Australian Cardinal George Pell leaving the Melbourne Magistrates' Court in Australia July 26, 2017. (CNS/Mark Dadswell, Reuters)
Editor's Note: NCR Vatican correspondent Joshua McElwee adds the following:
An Australian judge’s decision to order Cardinal George Pell to stand trial for multiple charges of sexual abuse of minors is a "turning point" in the abuse crisis evincing the power of governments to hold the church accountable, says a leader of an abuse watchdog group.
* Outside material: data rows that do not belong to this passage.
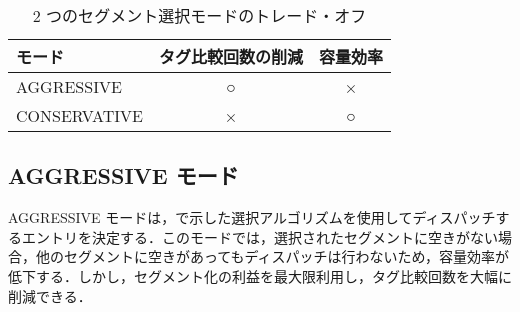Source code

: \begin{table}[tb]
  \caption{2 つのセグメント選択モードのトレード・オフ}
  \footnotesize
  \center
   \begin{tabular}{l|c|c} \hline \hline
   モード & タグ比較回数の削減 & 容量効率 \\ \hline
   AGGRESSIVE & ○ & × \\
   CONSERVATIVE & × & ○ \\ \hline
  \end{tabular}
  \label{tab:switch_trade_off}
\end{table}

\subsection{AGGRESSIVE モード}
AGGRESSIVE モードは，で示した選択アルゴリズムを使用してディスパッチするエントリを決定する．このモードでは，選択されたセグメントに空きがない場合，他のセグメントに空きがあってもディスパッチは行わないため，容量効率が低下する．しかし，セグメント化の利益を最大限利用し，タグ比較回数を大幅に削減できる．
"Whatever the trial's outcome, the judge's decision marks the victory of accountability over impunity, and of the rule of secular law over the Vatican's failed strategy of cover-up," said Anne Barrett Doyle, co-director of the abuse tracking website BishopAccountability.org.
Another Catholic cardinal is expected to face trial in 2019. Cardinal Philippe Barbarin of Lyon, France, has been ordered to appear in court over charges he covered up abuse by Fr. Bernard Preynat.
Six other church officials, including the head of the Vatican's powerful Congregation for the Doctrine of the Faith, Archbishop Luis Ladaria, have also been ordered to appear in French court in the case.
The original story, which carried the headline “Cardinal Pell ordered to stand trial on abuse charges,” continues below.
After a monthlong pre-trial hearing, an Australian judge ordered Cardinal George Pell to stand trial on multiple charges of sexual abuse of minors, charges the cardinal consistently has denied.
While dropping some of the charges, including what Cardinal Pell's lawyer described as the most "vile," Magistrate Belinda Wallington announced May 1 that she believed there was enough evidence presented in connection with about half the original charges to warrant a full trial.
The Melbourne court did not publish a complete list of the allegations, but news reports indicated they involved alleged sexual offenses committed in the 1970s at a pool in Ballarat, where then-Father Pell was a priest, and at St Patrick's Cathedral in Melbourne in the 1990s when he was Archbishop of Melbourne.
The 76-year-old Cardinal Pell, head of the Vatican Secretariat for the Economy, took a leave of absence from his position in the summer of 2017 to face the charges. His lawyer told the court May 1 that he had already surrendered his passport.
A date for the jury trial could be announced as early as May 2.
The Vatican press office released a short statement May 1 saying, "Last year, the Holy Father granted Cardinal Pell a leave of absence so he could defend himself from the accusations. The leave of absence is still in place."
Before leaving Rome, Cardinal Pell had told reporters at a Vatican news conference, "I'm innocent of these charges. They are false. The whole idea of sexual abuse is abhorrent to me."
"These matters have been under investigation now for two years," Cardinal Pell told the press. "There's been relentless character assassination, a relentless character assassination."
A statement issued by his attorneys after Wallington's decision was announced said, "Cardinal George Pell has at all times fully cooperated with Victoria police and always steadfastly maintained his innocence. He voluntarily returned to Australia to meet these accusations. He will defend the remaining charges."
The cardinal also thanked "all those who have supported him from both here in Australia and overseas during this exacting time and is grateful for their continuing support and prayers," the statement said.
Archbishop Denis Hart of Melbourne "has declined to make any comment in relation to the decision of the magistrate Belinda Wallington to commit Cardinal Pell to face trial in the County Court," said a note on the archdiocesan website. "Archbishop Hart expressed his confidence in the judicial system in Australia and said that justice must now take its course."